For banks that are not examined by the CFPB, the agency’s impact has hit them in a number of other ways. The agency houses a database of consumer complaints available online, so anyone can see, for example, how many complaints a particular bank received and for what general category of complaint, i.e. mortgages, debt collection, etc. The flow of consumer complaints to the agency has been increasing. During fiscal year 2014, it received 240,600 complaints. The agency lists each complaint once a company confirms a commercial relationship with that customer, and notes the company’s response and whether the consumer disputed that response. The CFPB itself can review those complaints and decide whether to investigate further and look for patterns for further investigations.

Attorneys have begun advising banks to keep a database of all complaints against the bank, including those delivered from customers directly to the bank.

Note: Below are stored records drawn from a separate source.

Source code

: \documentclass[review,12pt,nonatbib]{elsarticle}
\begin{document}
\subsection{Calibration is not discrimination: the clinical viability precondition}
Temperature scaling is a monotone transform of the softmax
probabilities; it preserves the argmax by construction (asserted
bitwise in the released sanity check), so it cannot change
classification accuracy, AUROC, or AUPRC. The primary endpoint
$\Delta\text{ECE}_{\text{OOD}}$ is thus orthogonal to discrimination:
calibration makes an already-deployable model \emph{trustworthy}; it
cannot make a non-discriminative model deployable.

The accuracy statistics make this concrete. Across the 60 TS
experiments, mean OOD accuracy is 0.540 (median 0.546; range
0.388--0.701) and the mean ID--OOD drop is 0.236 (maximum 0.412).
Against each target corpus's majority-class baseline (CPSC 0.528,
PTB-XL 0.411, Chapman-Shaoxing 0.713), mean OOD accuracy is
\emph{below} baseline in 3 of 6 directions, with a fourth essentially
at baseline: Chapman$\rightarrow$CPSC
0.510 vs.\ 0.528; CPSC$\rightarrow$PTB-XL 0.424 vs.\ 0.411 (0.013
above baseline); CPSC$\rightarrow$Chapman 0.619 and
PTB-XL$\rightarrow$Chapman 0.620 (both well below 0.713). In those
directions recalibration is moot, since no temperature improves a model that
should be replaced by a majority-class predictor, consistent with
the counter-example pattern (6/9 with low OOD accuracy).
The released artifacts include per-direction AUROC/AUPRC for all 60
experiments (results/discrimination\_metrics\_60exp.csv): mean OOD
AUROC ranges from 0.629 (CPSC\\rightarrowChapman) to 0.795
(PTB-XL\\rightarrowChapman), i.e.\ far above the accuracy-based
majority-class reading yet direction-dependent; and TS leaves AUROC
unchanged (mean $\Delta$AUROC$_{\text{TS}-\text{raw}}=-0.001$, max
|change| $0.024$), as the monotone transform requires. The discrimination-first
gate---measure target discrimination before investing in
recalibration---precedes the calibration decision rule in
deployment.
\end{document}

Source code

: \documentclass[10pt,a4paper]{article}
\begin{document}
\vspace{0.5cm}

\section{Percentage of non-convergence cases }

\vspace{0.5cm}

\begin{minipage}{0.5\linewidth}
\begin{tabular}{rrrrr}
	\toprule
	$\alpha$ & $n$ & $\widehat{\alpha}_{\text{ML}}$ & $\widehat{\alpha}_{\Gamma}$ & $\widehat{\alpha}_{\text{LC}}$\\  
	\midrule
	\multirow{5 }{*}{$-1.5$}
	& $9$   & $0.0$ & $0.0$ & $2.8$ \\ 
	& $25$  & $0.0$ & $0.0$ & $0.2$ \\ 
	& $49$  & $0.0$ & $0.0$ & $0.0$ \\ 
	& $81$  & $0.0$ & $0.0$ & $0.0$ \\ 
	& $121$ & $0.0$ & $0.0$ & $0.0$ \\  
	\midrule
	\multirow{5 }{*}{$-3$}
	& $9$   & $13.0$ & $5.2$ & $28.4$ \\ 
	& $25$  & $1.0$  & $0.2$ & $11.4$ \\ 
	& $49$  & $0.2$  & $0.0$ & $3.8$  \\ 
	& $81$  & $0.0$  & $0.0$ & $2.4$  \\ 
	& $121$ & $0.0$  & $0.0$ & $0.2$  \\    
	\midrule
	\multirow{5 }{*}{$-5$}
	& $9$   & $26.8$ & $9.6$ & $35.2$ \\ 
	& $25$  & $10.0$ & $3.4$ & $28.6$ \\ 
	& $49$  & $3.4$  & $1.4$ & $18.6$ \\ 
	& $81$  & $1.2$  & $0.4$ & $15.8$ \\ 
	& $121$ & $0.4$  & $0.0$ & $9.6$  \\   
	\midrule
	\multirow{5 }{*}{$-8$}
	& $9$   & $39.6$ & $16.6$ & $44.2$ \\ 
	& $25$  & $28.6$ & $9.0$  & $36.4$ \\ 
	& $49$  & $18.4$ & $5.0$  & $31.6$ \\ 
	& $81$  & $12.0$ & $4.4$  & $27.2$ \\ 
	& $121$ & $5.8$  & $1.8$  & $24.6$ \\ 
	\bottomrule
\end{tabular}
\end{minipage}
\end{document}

Banks should track complaints to their proper resolution, as well as look for patterns, to make sure the bank knows of any problems before the CFPB does. Each complaint needs to be taken seriously because you don’t know which one will get the attention of regulators, Blanchard says. Is a complaint alleging a violation of law or regulation? Or is it a matter that could be criminal? Some complaints could be very serious, and it’s important for the board to know the bank has a process in place to vet them and escalate them appropriately.

Understanding the CFPB and its impact on banking is important for any bank board these days. The CFPB has enhanced the level of scrutiny regarding treatment of consumers in the financial marketplace, and its actions and regulations are bound to impact your bank.